In accordance with the aforesaid judgment, no recovery proceedings can be initiated or continued against the personal guarantors of a Company which is into CIRP however it is important to note that the judgment suggests that rights cannot be exercised against the guarantors only when they affects the liability of the corporate debtor.

The present interpretation as adopted by the Hon’ble Appellate Tribunal may lead to further difficulties for the Creditors to recover their dues. This would also lead to personal guarantors( who generally are either promoters or their close relatives) taking undue advantage of the protection provided to them. This may also lead to bankers imposing more strict rules while providing a loan.
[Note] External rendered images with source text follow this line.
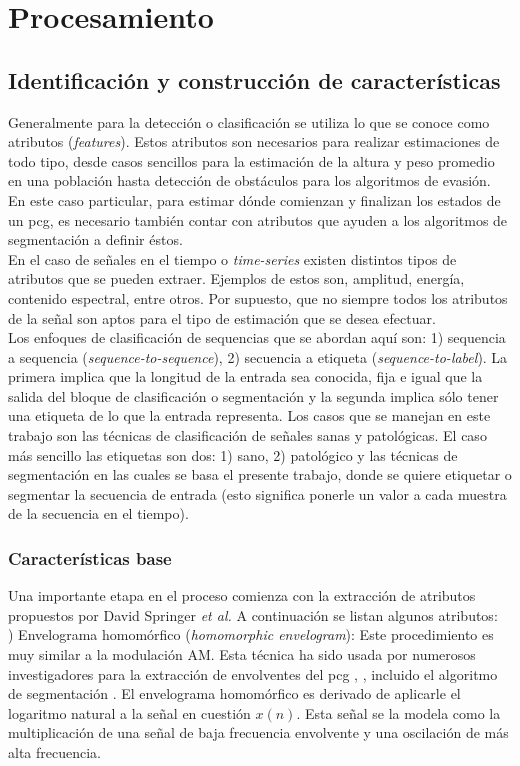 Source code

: \chapter{Procesamiento}

\section{Identificación y construcción de características}

\indent Generalmente para la detección o clasificación se utiliza lo que se conoce como atributos
(\textit{features}). Estos atributos son necesarios para realizar estimaciones de todo tipo, desde casos sencillos
para la estimación de la altura y peso promedio en una población hasta detección de obstáculos para los algoritmos
de evasión. En este caso particular, para estimar dónde comienzan y finalizan los estados de un \acrshort{pcg}, es
necesario también contar con atributos que ayuden a los algoritmos de segmentación a definir éstos. \\
\indent En el caso de señales en el tiempo o \textit{time-series} existen distintos tipos de atributos que se pueden
extraer. Ejemplos de estos son, amplitud, energía, contenido espectral, entre otros. Por supuesto, que no siempre
todos los atributos de la señal son aptos para el tipo de estimación que se desea efectuar. \\
\indent Los enfoques de clasificación de sequencias que se abordan aquí son: 1) sequencia a sequencia
(\textit{sequence-to-sequence}), 2) secuencia a etiqueta (\textit{sequence-to-label}). La primera implica que la
longitud de la entrada sea conocida, fija e igual que la salida del bloque de clasificación o segmentación y la
segunda implica sólo tener una etiqueta de lo que la entrada representa. Los casos que se manejan en este trabajo
son las técnicas de clasificación de señales sanas y patológicas. El caso más sencillo las etiquetas son dos: 1)
sano, 2) patológico y las técnicas de segmentación en las cuales se basa el presente trabajo, donde se quiere
etiquetar o segmentar la secuencia de entrada (esto significa ponerle un valor a cada muestra de la secuencia en el
tiempo).

\subsection*{Características base}

\indent Una importante etapa en el proceso comienza con la extracción de atributos propuestos por David Springer
\textit{et al.} \cite{pp:springer2015} A continuación se listan algunos atributos: \\
) Envelograma homomórfico (\textit{homomorphic envelogram}): Este procedimiento es muy similar a la
modulación AM. Esta técnica ha sido usada por numerosos investigadores para la extracción de envolventes del
\acrshort{pcg} \cite{ref:gupta}, \cite{ref:gill-gavrieli-intrator}, incluido el algoritmo de segmentación
\cite{pp:schmidt2010}. El envelograma homomórfico es derivado de aplicarle el logaritmo natural a la señal en
cuestión $x(n)$. Esta señal se la modela como la multiplicación de una señal de baja frecuencia envolvente y una
oscilación de más alta frecuencia.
The arguments may be placed that subrogation of a guarantor to the position of the creditor does not lead to creation of any fresh encumbrance on the assets of the borrower as it is more of a replacement of the encumbrance from the side of lender to the guarantor.

Though the matter can still be appealed in Supreme Court and the clarity can be brought in by the Supreme Court where there are contradictory judgments by the same appellate tribunal. Further the committee working on review of the Code may also suggest changes to this important issue.